## Problem to solve
Gather each line in the entries that includes the string "美CDC".

## Task data

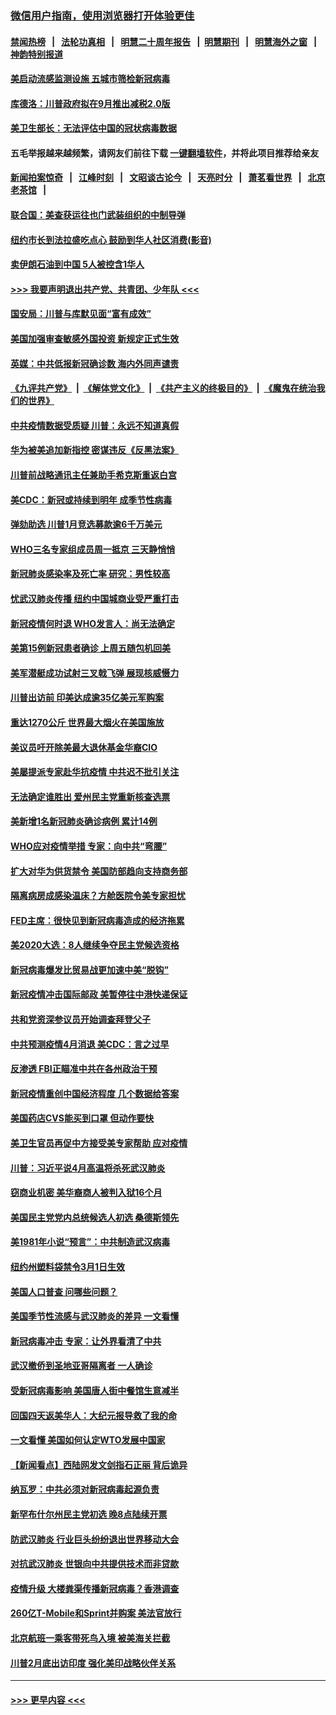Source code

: ### [微信用户指南，使用浏览器打开体验更佳](https://github.com/gfw-breaker/banned-news1/blob/master/indexes/wechat-guide.md?t=0)
#### [禁闻热榜](热点新闻.md?t=0)  &nbsp;&nbsp;|&nbsp;&nbsp; [法轮功真相](https://github.com/gfw-breaker/truth/blob/master/README.md?t=0) &nbsp;&nbsp;|&nbsp;&nbsp; [明慧二十周年报告](https://github.com/gfw-breaker/mh-reports/blob/master/README.md?t=0) &nbsp;&nbsp;|&nbsp;&nbsp;[明慧期刊](https://github.com/gfw-breaker/mh-qikan) &nbsp;&nbsp;|&nbsp;&nbsp; [明慧海外之窗](https://github.com/gfw-breaker/mh-news/blob/master/README.md?t=0) &nbsp;&nbsp;|&nbsp;&nbsp; [神韵特别报道](https://github.com/gfw-breaker/mh-news/blob/master/shenyun.md?t=0)
#### [美启动流感监测设施 五城市筛检新冠病毒](../pages/nsc412/n11869689.md?t=02150422) 
#### [库德洛：川普政府拟在9月推出减税2.0版](../pages/nsc412/n11869627.md?t=02150422) 
#### [美卫生部长：无法评估中国的冠状病毒数据](../pages/nsc412/n11869301.md?t=02150422) 
#### 五毛举报越来越频繁，请网友们前往下载 [一键翻墙软件](https://github.com/gfw-breaker/ssr-accounts)，并将此项目推荐给亲友
#### [新闻拍案惊奇](https://github.com/gfw-breaker/banned-news1/blob/master/pages/link4.md) &nbsp;&nbsp;|&nbsp;&nbsp; [江峰时刻](https://github.com/gfw-breaker/banned-news1/blob/master/pages/link4.md) &nbsp;&nbsp;|&nbsp;&nbsp; [文昭谈古论今](https://github.com/gfw-breaker/banned-news1/blob/master/pages/link4.md) &nbsp;&nbsp;|&nbsp;&nbsp; [天亮时分](https://github.com/gfw-breaker/banned-news1/blob/master/pages/link4.md) &nbsp;&nbsp;|&nbsp;&nbsp; [萧茗看世界](https://github.com/gfw-breaker/banned-news1/blob/master/pages/link4.md) &nbsp;&nbsp;|&nbsp;&nbsp; [北京老茶馆](https://github.com/gfw-breaker/banned-news1/blob/master/pages/link4.md) &nbsp;&nbsp;|&nbsp;&nbsp; 
#### [联合国：美查获运往也门武装组织的中制导弹](../pages/nsc412/n11868677.md?t=02150422) 
#### [纽约市长到法拉盛吃点心  鼓励到华人社区消费(影音)](../pages/nsc412/n11868197.md?t=02150422) 
#### [卖伊朗石油到中国  5人被控含1华人](../pages/nsc412/n11867988.md?t=02150422) 
#### [>>> 我要声明退出共产党、共青团、少年队 <<<](https://github.com/begood0513/goodnews/blob/master/quit/letter.md) 
#### [国安局：川普与库默见面“富有成效”](../pages/nsc412/n11867976.md?t=02150422) 
#### [美国加强审查敏感外国投资 新规定正式生效](../pages/nsc412/n11868041.md?t=02150422) 
#### [英媒：中共低报新冠确诊数 海内外同声谴责](../pages/nsc412/n11867421.md?t=02150422) 
#### [《九评共产党》](https://github.com/begood0513/9ping.md/blob/master/README.md) &nbsp;|&nbsp; [《解体党文化》](../../../../jtdwh.md/blob/master/README.md)  &nbsp;|&nbsp; [《共产主义的终极目的》](../../../../gczydzjmd.md/blob/master/README.md) &nbsp;|&nbsp; [《魔鬼在统治我们的世界》](../../../../mgztzwmdsj.md/blob/master/README.md) 
#### [中共疫情数据受质疑 川普：永远不知道真假](../pages/nsc412/n11867195.md?t=02150422) 
#### [华为被美追加新指控 密谋违反《反黑法案》](../pages/nsc412/n11867191.md?t=02150422) 
#### [川普前战略通讯主任兼助手希克斯重返白宫](../pages/nsc412/n11867104.md?t=02150422) 
#### [美CDC：新冠或持续到明年 成季节性病毒](../pages/nsc412/n11867279.md?t=02150422) 
#### [弹劾助选 川普1月竞选募款逾6千万美元](../pages/nsc412/n11866950.md?t=02150422) 
#### [WHO三名专家组成员周一抵京 三天静悄悄](../pages/nsc412/n11866947.md?t=02150422) 
#### [新冠肺炎感染率及死亡率 研究：男性较高](../pages/nsc412/n11866956.md?t=02150422) 
#### [忧武汉肺炎传播 纽约中国城商业受严重打击](../pages/nsc412/n11866902.md?t=02150422) 
#### [新冠疫情何时退 WHO发言人：尚无法确定](../pages/nsc412/n11866864.md?t=02150422) 
#### [美第15例新冠患者确诊 上周五随包机回美](../pages/nsc412/n11866852.md?t=02150422) 
#### [美军潜艇成功试射三叉戟飞弹 展现核威慑力](../pages/nsc412/n11866046.md?t=02150422) 
#### [川普出访前 印美达成逾35亿美元军购案](../pages/nsc412/n11865444.md?t=02150422) 
#### [重达1270公斤 世界最大烟火在美国施放](../pages/nsc412/n11865198.md?t=02150422) 
#### [美议员吁开除美最大退休基金华裔CIO](../pages/nsc412/n11865230.md?t=02150422) 
#### [美屡提派专家赴华抗疫情 中共迟不批引关注](../pages/nsc412/n11864719.md?t=02150422) 
#### [无法确定谁胜出 爱州民主党重新核查选票](../pages/nsc412/n11864830.md?t=02150422) 
#### [美新增1名新冠肺炎确诊病例 累计14例](../pages/nsc412/n11864893.md?t=02150422) 
#### [WHO应对疫情举措 专家：向中共“弯腰”](../pages/nsc412/n11864727.md?t=02150422) 
#### [扩大对华为供货禁令 美国防部趋向支持商务部](../pages/nsc412/n11864773.md?t=02150422) 
#### [隔离病房成感染温床？方舱医院令美专家担忧](../pages/nsc412/n11864575.md?t=02150422) 
#### [FED主席：很快见到新冠病毒造成的经济拖累](../pages/nsc412/n11864507.md?t=02150422) 
#### [美2020大选：8人继续争夺民主党候选资格](../pages/nsc412/n11864327.md?t=02150422) 
#### [新冠病毒爆发比贸易战更加速中美“脱钩”](../pages/nsc412/n11864470.md?t=02150422) 
#### [新冠疫情冲击国际邮政 美暂停往中港快递保证](../pages/nsc412/n11864207.md?t=02150422) 
#### [共和党资深参议员开始调查拜登父子](../pages/nsc412/n11863984.md?t=02150422) 
#### [中共预测疫情4月消退 美CDC：言之过早](../pages/nsc412/n11864310.md?t=02150422) 
#### [反渗透 FBI正瞄准中共在各州政治干预](../pages/nsc412/n11864300.md?t=02150422) 
#### [新冠疫情重创中国经济程度 几个数据给答案](../pages/nsc412/n11864203.md?t=02150422) 
#### [美国药店CVS能买到口罩 但动作要快](../pages/nsc412/n11862438.md?t=02150422) 
#### [美卫生官员再促中方接受美专家帮助 应对疫情](../pages/nsc412/n11864043.md?t=02150422) 
#### [川普：习近平说4月高温将杀死武汉肺炎](../pages/nsc412/n11860814.md?t=02150422) 
#### [窃商业机密 美华裔商人被判入狱16个月](../pages/nsc412/n11863911.md?t=02150422) 
#### [美国民主党党内总统候选人初选 桑德斯领先](../pages/nsc412/n11863475.md?t=02150422) 
#### [美1981年小说“预言”：中共制造武汉病毒](../pages/nsc412/n11863306.md?t=02150422) 
#### [纽约州塑料袋禁令3月1日生效](../pages/nsc412/n11862832.md?t=02150422) 
#### [美国人口普查  问哪些问题？](../pages/nsc412/n11862808.md?t=02150422) 
#### [美国季节性流感与武汉肺炎的差异 一文看懂](../pages/nsc412/n11862428.md?t=02150422) 
#### [新冠病毒冲击 专家：让外界看清了中共](../pages/nsc412/n11862280.md?t=02150422) 
#### [武汉撤侨到圣地亚哥隔离者 一人确诊](../pages/nsc412/n11862460.md?t=02150422) 
#### [受新冠病毒影响 美国唐人街中餐馆生意减半](../pages/nsc412/n11861940.md?t=02150422) 
#### [回国四天返美华人：大纪元报导救了我的命](../pages/nsc412/n11862181.md?t=02150422) 
#### [一文看懂 美国如何认定WTO发展中国家](../pages/nsc412/n11862051.md?t=02150422) 
#### [【新闻看点】西陆网发文剑指石正丽 背后诡异](../pages/nsc412/n11861792.md?t=02150422) 
#### [纳瓦罗：中共必须对新冠病毒起源负责](../pages/nsc412/n11861810.md?t=02150422) 
#### [新罕布什尔州民主党初选 晚8点陆续开票](../pages/nsc412/n11861872.md?t=02150422) 
#### [防武汉肺炎 行业巨头纷纷退出世界移动大会](../pages/nsc412/n11861795.md?t=02150422) 
#### [对抗武汉肺炎 世银向中共提供技术而非贷款](../pages/nsc412/n11861652.md?t=02150422) 
#### [疫情升级 大楼粪渠传播新冠病毒？香港调查](../pages/nsc412/n11861556.md?t=02150422) 
#### [260亿T-Mobile和Sprint并购案 美法官放行](../pages/nsc412/n11861511.md?t=02150422) 
#### [北京航班一乘客带死鸟入境 被美海关拦截](../pages/nsc412/n11861317.md?t=02150422) 
#### [川普2月底出访印度 强化美印战略伙伴关系](../pages/nsc412/n11860557.md?t=02150422) 

----
#### [ >>> 更早内容 <<< ](../indexes/nsc412-earlier.md)
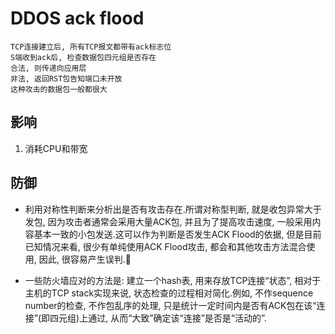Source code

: # DDOS ack flood

    TCP连接建立后, 所有TCP报文都带有ack标志位
    S端收到ack后, 检查数据包四元组是否存在
    合法, 则传递向应用层
    非法, 返回RST包告知端口未开放
    这种攻击的数据包一般都很大

## 影响

1. 消耗CPU和带宽

## 防御

- 利用对称性判断来分析出是否有攻击存在.所谓对称型判断, 就是收包异常大于发包, 因为攻击者通常会采用大量ACK包, 并且为了提高攻击速度, 一般采用内容基本一致的小包发送.这可以作为判断是否发生ACK Flood的依据, 但是目前已知情况来看, 很少有单纯使用ACK Flood攻击, 都会和其他攻击方法混合使用, 因此, 很容易产生误判.

- 一些防火墙应对的方法是: 建立一个hash表, 用来存放TCP连接“状态”, 相对于主机的TCP stack实现来说, 状态检查的过程相对简化.例如, 不作sequence number的检查, 不作包乱序的处理, 只是统计一定时间内是否有ACK包在该“连接”(即四元组)上通过, 从而“大致”确定该“连接”是否是“活动的”.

## Expected output
#### [美CDC：新冠或持续到明年 成季节性病毒](../pages/nsc412/n11867279.md?t=02150422) 
#### [中共预测疫情4月消退 美CDC：言之过早](../pages/nsc412/n11864310.md?t=02150422) 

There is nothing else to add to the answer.